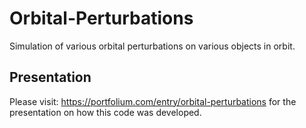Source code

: # Orbital-Perturbations

Simulation of various orbital perturbations on various objects in orbit.

## Presentation

Please visit: https://portfolium.com/entry/orbital-perturbations for the presentation on how this code was developed.
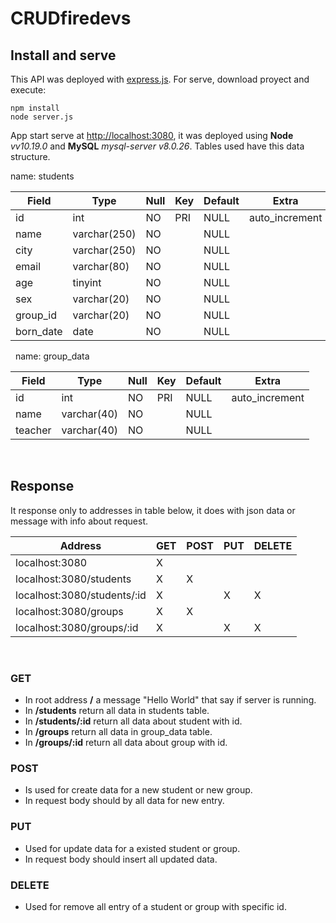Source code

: # CRUDfiredevs

## Install and serve

This API was deployed with [express.js](https://expressjs.com/). For serve, download proyect and execute:

    npm install
    node server.js

App start serve at [http://localhost:3080](http://localhost:3080), it was deployed using **Node** *vv10.19.0* and **MySQL** *mysql-server v8.0.26*. Tables used have this data structure.

name: students 

| Field     | Type        | Null | Key | Default | Extra          |
| --------- | ----------- | ---- | --- | ------- | -------------- |
| id        | int         | NO   | PRI | NULL    | auto_increment |
| name      | varchar(250)| NO   |     | NULL    |                |
| city      | varchar(250)| NO   |     | NULL    |                |
| email     | varchar(80) | NO   |     | NULL    |                |
| age       | tinyint     | NO   |     | NULL    |                |
| sex       | varchar(20) | NO   |     | NULL    |                |
| group_id  | varchar(20) | NO   |     | NULL    |                |
| born_date | date        | NO   |     | NULL    |                |

&nbsp;
name: group_data 

| Field     | Type        | Null | Key | Default | Extra          |
| --------- | ----------- | ---- | --- | ------- | -------------- |
| id        | int         | NO   | PRI | NULL    | auto_increment |
| name      | varchar(40) | NO   |     | NULL    |                |
| teacher   | varchar(40) | NO   |     | NULL    |                |

&nbsp;

## Response
It response only to addresses in table below, it does with json data or message with info about request.

| Address                     | GET | POST | PUT | DELETE |
| --------------------------- | --- | ---- | --- | ------ |
| localhost:3080              |  X  |      |     |        |
| localhost:3080/students     |  X  |   X  |     |        |
| localhost:3080/students/:id |  X  |      |  X  |    X   |
| localhost:3080/groups       |  X  |   X  |     |        |
| localhost:3080/groups/:id   |  X  |      |  X  |    X   |

&nbsp;

### GET
* In root address **/** a message "Hello World" that say if server is running.
* In **/students** return all data in students table.
* In **/students/:id** return all data about student with id.
* In **/groups** return all data in group_data table.
* In **/groups/:id** return all data about group with id.

### POST
* Is used for create data for a new student or new group.
* In request body should by all data for new entry.

### PUT 
* Used for update data for a existed student or group.
* In request body should insert all updated data.

### DELETE
* Used for remove all entry of a student or group with specific id.

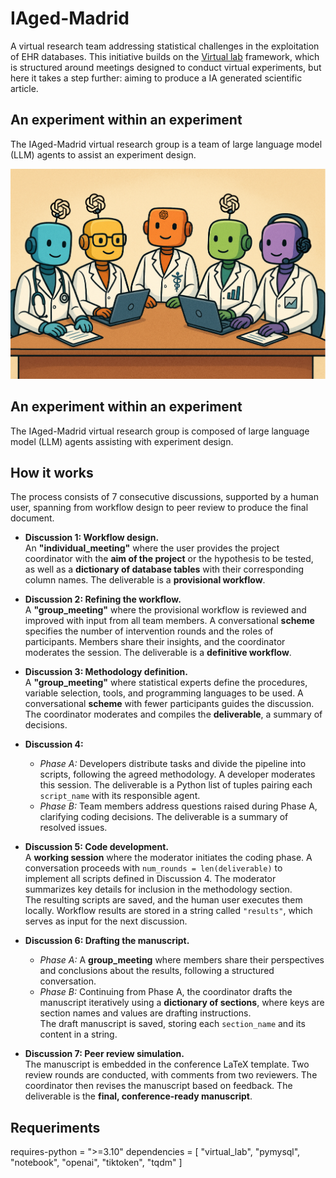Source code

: # IAged-Madrid
A virtual research team addressing statistical challenges in the exploitation of EHR databases. This initiative builds on the [Virtual lab](https://www.nature.com/articles/s41586-025-09442-9) framework, which is structured around meetings designed to conduct virtual experiments, but here it takes a step further: aiming to produce a IA generated scientific article.

## An experiment within an experiment
The IAged-Madrid virtual research group is a team of large language model (LLM) agents to assist an experiment design.

<img src="IAged_madrid_group.png" alt="Logo IAged-Madrid">

## An experiment within an experiment
The IAged-Madrid virtual research group is composed of large language model (LLM) agents assisting with experiment design.

## How it works
The process consists of 7 consecutive discussions, supported by a human user, spanning from workflow design to peer review to produce the final document.

* **Discussion 1: Workflow design.**  
  An **"individual_meeting"** where the user provides the project coordinator with the **aim of the project** or the hypothesis to be tested, as well as a **dictionary of database tables** with their corresponding column names. The deliverable is a **provisional workflow**.

* **Discussion 2: Refining the workflow.**  
  A **"group_meeting"** where the provisional workflow is reviewed and improved with input from all team members. A conversational **scheme** specifies the number of intervention rounds and the roles of participants. Members share their insights, and the coordinator moderates the session. The deliverable is a **definitive workflow**.

* **Discussion 3: Methodology definition.**  
  A **"group_meeting"** where statistical experts define the procedures, variable selection, tools, and programming languages to be used. A conversational **scheme** with fewer participants guides the discussion. The coordinator moderates and compiles the **deliverable**, a summary of decisions.

* **Discussion 4:**  
  * *Phase A:* Developers distribute tasks and divide the pipeline into scripts, following the agreed methodology. A developer moderates this session. The deliverable is a Python list of tuples pairing each `script_name` with its responsible agent.  
  * *Phase B:* Team members address questions raised during Phase A, clarifying coding decisions. The deliverable is a summary of resolved issues.

* **Discussion 5: Code development.**  
  A **working session** where the moderator initiates the coding phase. A conversation proceeds with `num_rounds = len(deliverable)` to implement all scripts defined in Discussion 4. The moderator summarizes key details for inclusion in the methodology section.  
  The resulting scripts are saved, and the human user executes them locally. Workflow results are stored in a string called `"results"`, which serves as input for the next discussion.

* **Discussion 6: Drafting the manuscript.**  
  * *Phase A:* A **group_meeting** where members share their perspectives and conclusions about the results, following a structured conversation.  
  * *Phase B:* Continuing from Phase A, the coordinator drafts the manuscript iteratively using a **dictionary of sections**, where keys are section names and values are drafting instructions.  
  The draft manuscript is saved, storing each `section_name` and its content in a string.

* **Discussion 7: Peer review simulation.**  
  The manuscript is embedded in the conference LaTeX template. Two review rounds are conducted, with comments from two reviewers. The coordinator then revises the manuscript based on feedback. The deliverable is the **final, conference-ready manuscript**.

## Requeriments
requires-python = ">=3.10"
dependencies = [
    "virtual_lab",
    "pymysql",
    "notebook",
    "openai",
    "tiktoken",
    "tqdm"
]



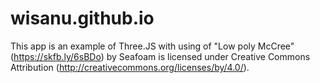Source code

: # wisanu.github.io 

This app is an example of Three.JS with using of "Low poly McCree" (https://skfb.ly/6sBDo) by Seafoam is licensed under Creative Commons Attribution (http://creativecommons.org/licenses/by/4.0/).
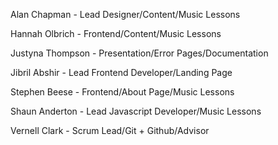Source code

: Alan Chapman - Lead Designer/Content/Music Lessons

Hannah Olbrich - Frontend/Content/Music Lessons

Justyna Thompson - Presentation/Error Pages/Documentation

Jibril Abshir - Lead Frontend Developer/Landing Page

Stephen Beese - Frontend/About Page/Music Lessons

Shaun Anderton - Lead Javascript Developer/Music Lessons

Vernell Clark - Scrum Lead/Git + Github/Advisor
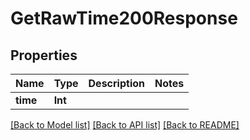 # GetRawTime200Response

## Properties
Name | Type | Description | Notes
------------ | ------------- | ------------- | -------------
**time** | **Int** |  | 

[[Back to Model list]](../README.md#documentation-for-models) [[Back to API list]](../README.md#documentation-for-api-endpoints) [[Back to README]](../README.md)


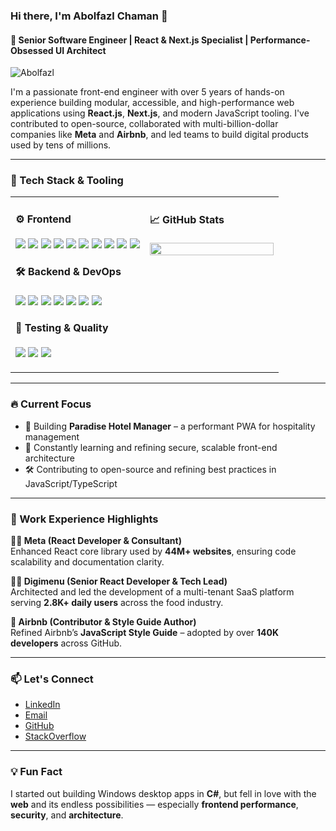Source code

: ### Hi there, I'm Abolfazl Chaman 👋  
#### 🚀 Senior Software Engineer | React & Next.js Specialist | Performance-Obsessed UI Architect

![Abolfazl](banner.gif)

I'm a passionate front-end engineer with over 5 years of hands-on experience building modular, accessible, and high-performance web applications using **React.js**, **Next.js**, and modern JavaScript tooling. I've contributed to open-source, collaborated with multi-billion-dollar companies like **Meta** and **Airbnb**, and led teams to build digital products used by tens of millions.

---

### 🧰 Tech Stack & Tooling  
<table><tr><td valign="top" width="50%">

#### ⚙️ Frontend
<p>
<img src="https://img.shields.io/badge/React-%2361DAFB?style=for-the-badge&logo=react&logoColor=black" />
<img src="https://img.shields.io/badge/Next.js-%23000000?style=for-the-badge&logo=nextdotjs&logoColor=white" />
<img src="https://img.shields.io/badge/TypeScript-%23007ACC?style=for-the-badge&logo=typescript&logoColor=white" />
<img src="https://img.shields.io/badge/JavaScript-F7DF1E?style=for-the-badge&logo=javascript&logoColor=black" />
<img src="https://img.shields.io/badge/TailwindCSS-%2338B2AC?style=for-the-badge&logo=tailwind-css&logoColor=white" />
<img src="https://img.shields.io/badge/MaterialUI-%230081CB?style=for-the-badge&logo=mui&logoColor=white" />
<img src="https://img.shields.io/badge/Shadcn-%23121212?style=for-the-badge&logo=shadcnui&logoColor=white" />
<img src="https://img.shields.io/badge/Sass-CC6699?style=for-the-badge&logo=sass&logoColor=white" />
<img src="https://img.shields.io/badge/HTML5-E34F26?style=for-the-badge&logo=html5&logoColor=white" />
<img src="https://img.shields.io/badge/CSS3-1572B6?style=for-the-badge&logo=css3&logoColor=white" />
</p>

#### 🛠️ Backend & DevOps
<p>
<img src="https://img.shields.io/badge/Express.js-404D59?style=for-the-badge&logo=express&logoColor=white" />
<img src="https://img.shields.io/badge/MongoDB-116149?style=for-the-badge&logo=mongodb&logoColor=white" />
<img src="https://img.shields.io/badge/Firebase-FFCA28?style=for-the-badge&logo=firebase&logoColor=black" />
<img src="https://img.shields.io/badge/SQL-%23f29111?style=for-the-badge&logo=mysql&logoColor=white" />
<img src="https://img.shields.io/badge/REST-02569B?style=for-the-badge&logo=rest&logoColor=white" />
<img src="https://img.shields.io/badge/JWT-black?style=for-the-badge&logo=jwt&logoColor=white" />
<img src="https://img.shields.io/badge/Docker-%232496ED?style=for-the-badge&logo=docker&logoColor=white" />
</p>

#### 🧪 Testing & Quality
<p>
<img src="https://img.shields.io/badge/Jest-%23C21325?style=for-the-badge&logo=jest&logoColor=white" />
<img src="https://img.shields.io/badge/Cypress-%23172A45?style=for-the-badge&logo=cypress&logoColor=white" />
<img src="https://img.shields.io/badge/ESLint-4B32C3?style=for-the-badge&logo=eslint&logoColor=white" />
</p>

</td><td valign="top" width="50%">

#### 📈 GitHub Stats
<img src="https://github-readme-stats.vercel.app/api/top-langs/?username=abolfazlchaman&layout=compact&theme=radical" width="100%" />

</td></tr></table>

---

### 🔥 Current Focus
- 🏨 Building **Paradise Hotel Manager** – a performant PWA for hospitality management  
- 🧠 Constantly learning and refining secure, scalable front-end architecture  
- 🛠 Contributing to open-source and refining best practices in JavaScript/TypeScript

---

### 🧳 Work Experience Highlights

**👨‍💻 Meta (React Developer & Consultant)**  
Enhanced React core library used by **44M+ websites**, ensuring code scalability and documentation clarity.

**👨‍🍳 Digimenu (Senior React Developer & Tech Lead)**  
Architected and led the development of a multi-tenant SaaS platform serving **2.8K+ daily users** across the food industry.

**🏡 Airbnb (Contributor & Style Guide Author)**  
Refined Airbnb’s **JavaScript Style Guide** – adopted by over **140K developers** across GitHub.

---

### 📫 Let's Connect
- [LinkedIn](https://www.linkedin.com/in/abolfazlchaman/)
- [Email](mailto:contact@abolfazlchaman.com)
- [GitHub](https://github.com/abolfazlchaman)
- [StackOverflow](https://stackoverflow.com/users/18423000)

---

### 💡 Fun Fact
I started out building Windows desktop apps in **C#**, but fell in love with the **web** and its endless possibilities — especially **frontend performance**, **security**, and **architecture**.
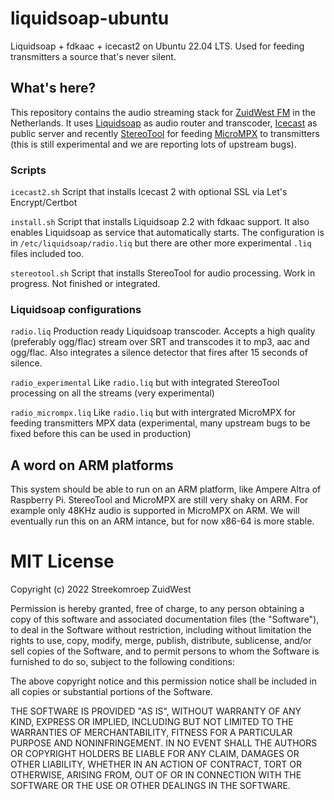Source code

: # liquidsoap-ubuntu
Liquidsoap + fdkaac + icecast2 on Ubuntu 22.04 LTS. Used for feeding transmitters a source that's never silent.

## What's here?
This repository contains the audio streaming stack for [ZuidWest FM](https://www.zuidwestfm.nl/) in the Netherlands. It uses [Liquidsoap](https://www.liquidsoap.info) as audio router and transcoder, [Icecast](https://www.icecast.org) as public server and recently [StereoTool](https://www.thimeo.com/stereo-tool/) for feeding [MicroMPX](https://www.thimeo.com/micrompx/) to transmitters (this is still experimental and we are reporting lots of upstream bugs).

### Scripts
`icecast2.sh` Script that installs Icecast 2 with optional SSL via Let's Encrypt/Certbot

`install.sh` Script that installs Liquidsoap 2.2 with fdkaac support. It also enables Liquidsoap as service that automatically starts. The configuration is in `/etc/liquidsoap/radio.liq` but there are other more experimental `.liq` files included too.

`stereotool.sh` Script that installs StereoTool for audio processing. Work in progress. Not finished or integrated.

### Liquidsoap configurations
`radio.liq` Production ready Liquidsoap transcoder. Accepts a high quality (preferably ogg/flac) stream over SRT and transcodes it to mp3, aac and ogg/flac. Also integrates a silence detector that fires after 15 seconds of silence.

`radio_experimental` Like `radio.liq` but with integrated StereoTool processing on all the streams (very experimental)

`radio_micrompx.liq` Like `radio.liq` but with intergrated MicroMPX for feeding transmitters MPX data (experimental, many upstream bugs to be fixed before this can be used in production)

## A word on ARM platforms
This system should be able to run on an ARM platform, like Ampere Altra of Raspberry Pi. StereoTool and MicroMPX are still very shaky on ARM. For example only 48KHz audio is supported in MicroMPX on ARM. We will eventually run this on an ARM intance, but for now x86-64 is more stable.

# MIT License

Copyright (c) 2022 Streekomroep ZuidWest

Permission is hereby granted, free of charge, to any person obtaining a copy
of this software and associated documentation files (the "Software"), to deal
in the Software without restriction, including without limitation the rights
to use, copy, modify, merge, publish, distribute, sublicense, and/or sell
copies of the Software, and to permit persons to whom the Software is
furnished to do so, subject to the following conditions:

The above copyright notice and this permission notice shall be included in all
copies or substantial portions of the Software.

THE SOFTWARE IS PROVIDED "AS IS", WITHOUT WARRANTY OF ANY KIND, EXPRESS OR
IMPLIED, INCLUDING BUT NOT LIMITED TO THE WARRANTIES OF MERCHANTABILITY,
FITNESS FOR A PARTICULAR PURPOSE AND NONINFRINGEMENT. IN NO EVENT SHALL THE
AUTHORS OR COPYRIGHT HOLDERS BE LIABLE FOR ANY CLAIM, DAMAGES OR OTHER
LIABILITY, WHETHER IN AN ACTION OF CONTRACT, TORT OR OTHERWISE, ARISING FROM,
OUT OF OR IN CONNECTION WITH THE SOFTWARE OR THE USE OR OTHER DEALINGS IN THE
SOFTWARE.
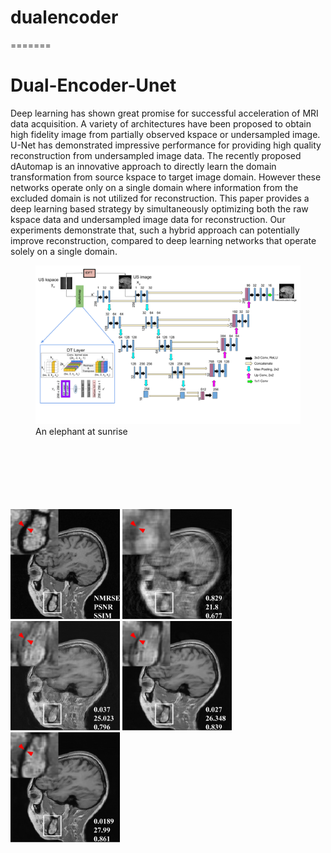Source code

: # dualencoder
=======
# Dual-Encoder-Unet
Deep learning has shown great promise for successful acceleration of MRI data acquisition. A variety of architectures
have been proposed to obtain high fidelity image from partially observed kspace or undersampled image. U-Net has
demonstrated impressive performance for providing high quality reconstruction from undersampled image data. The recently proposed dAutomap is an innovative approach to directly learn the domain transformation from source kspace to target image domain. However these networks operate only on a single domain where information from the excluded domain is not utilized for reconstruction. This paper provides a deep learning based strategy by simultaneously optimizing both the raw kspace data and undersampled image data for reconstruction. Our experiments demonstrate that, such a hybrid approach can potentially improve reconstruction, compared to deep learning networks that operate solely on a single domain.
<figure>
    <img src="brain/images/dualencoder_fin.png">
    <figcaption>An elephant at sunrise</figcaption>
</figure>
    
<!-- <img src="brain/images/dualencoder_fin.png"> -->
<br>
<br>
<br>
<br>
<br>
<br>
<img src="brain/images/fs4.png" width = 175>  <img src="brain/images/us4.png" width = 175>
<img src="brain/images/dauto4.png" width = 175>
<img src="brain/images/unet4.png" width = 175>
<img src="brain/images/dual4.png" width = 175>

WHAT THIS TASK INVOLVES -
Out of the entries, pull every line that mentions "width".

SOLUTION -
<table><tr><td valign="top" width="50%">
</td><td valign="top" width="50%">
<img src="https://github-readme-stats.vercel.app/api/top-langs/?username=abolfazlchaman&layout=compact&theme=radical" width="100%" />
<img src="brain/images/fs4.png" width = 175>  <img src="brain/images/us4.png" width = 175>
<img src="brain/images/dauto4.png" width = 175>
<img src="brain/images/unet4.png" width = 175>
<img src="brain/images/dual4.png" width = 175>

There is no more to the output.